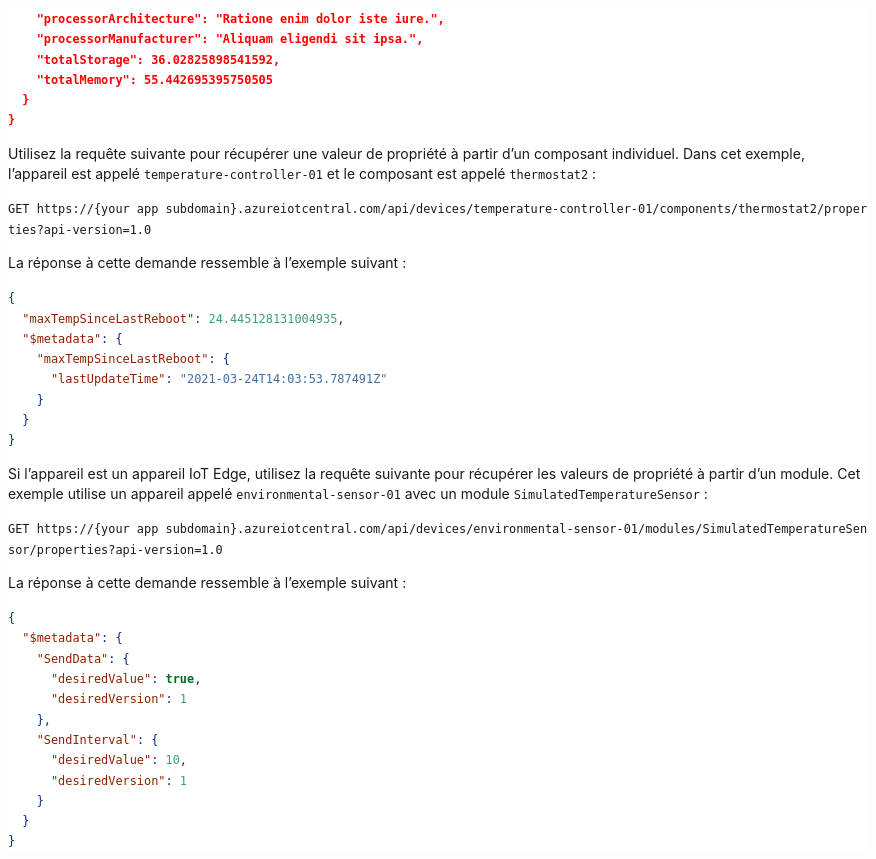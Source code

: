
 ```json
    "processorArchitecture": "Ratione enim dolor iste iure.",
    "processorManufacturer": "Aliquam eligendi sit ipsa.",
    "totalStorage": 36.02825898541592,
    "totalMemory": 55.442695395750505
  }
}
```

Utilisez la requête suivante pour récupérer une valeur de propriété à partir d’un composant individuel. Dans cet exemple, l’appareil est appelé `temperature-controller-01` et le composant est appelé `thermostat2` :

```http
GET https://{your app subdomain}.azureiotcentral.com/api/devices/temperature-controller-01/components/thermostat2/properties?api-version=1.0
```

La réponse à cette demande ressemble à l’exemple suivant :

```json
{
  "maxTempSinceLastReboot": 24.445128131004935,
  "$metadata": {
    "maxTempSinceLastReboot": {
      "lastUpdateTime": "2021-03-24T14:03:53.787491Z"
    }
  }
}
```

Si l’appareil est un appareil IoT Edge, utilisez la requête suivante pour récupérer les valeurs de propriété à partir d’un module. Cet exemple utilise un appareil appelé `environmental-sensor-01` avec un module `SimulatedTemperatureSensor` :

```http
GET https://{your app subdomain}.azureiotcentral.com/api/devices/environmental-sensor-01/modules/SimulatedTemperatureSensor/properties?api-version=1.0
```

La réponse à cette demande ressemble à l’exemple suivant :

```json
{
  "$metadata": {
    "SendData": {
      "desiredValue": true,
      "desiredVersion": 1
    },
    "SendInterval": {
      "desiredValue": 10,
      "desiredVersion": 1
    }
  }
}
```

• [WHAT NEEDS TO BE DONE]: What belongs in the answer is each line of the listing that contains the word "appelé".

• [THE ANSWER]:
Utilisez la requête suivante pour récupérer une valeur de propriété à partir d’un composant individuel. Dans cet exemple, l’appareil est appelé `temperature-controller-01` et le composant est appelé `thermostat2` :
Si l’appareil est un appareil IoT Edge, utilisez la requête suivante pour récupérer les valeurs de propriété à partir d’un module. Cet exemple utilise un appareil appelé `environmental-sensor-01` avec un module `SimulatedTemperatureSensor` :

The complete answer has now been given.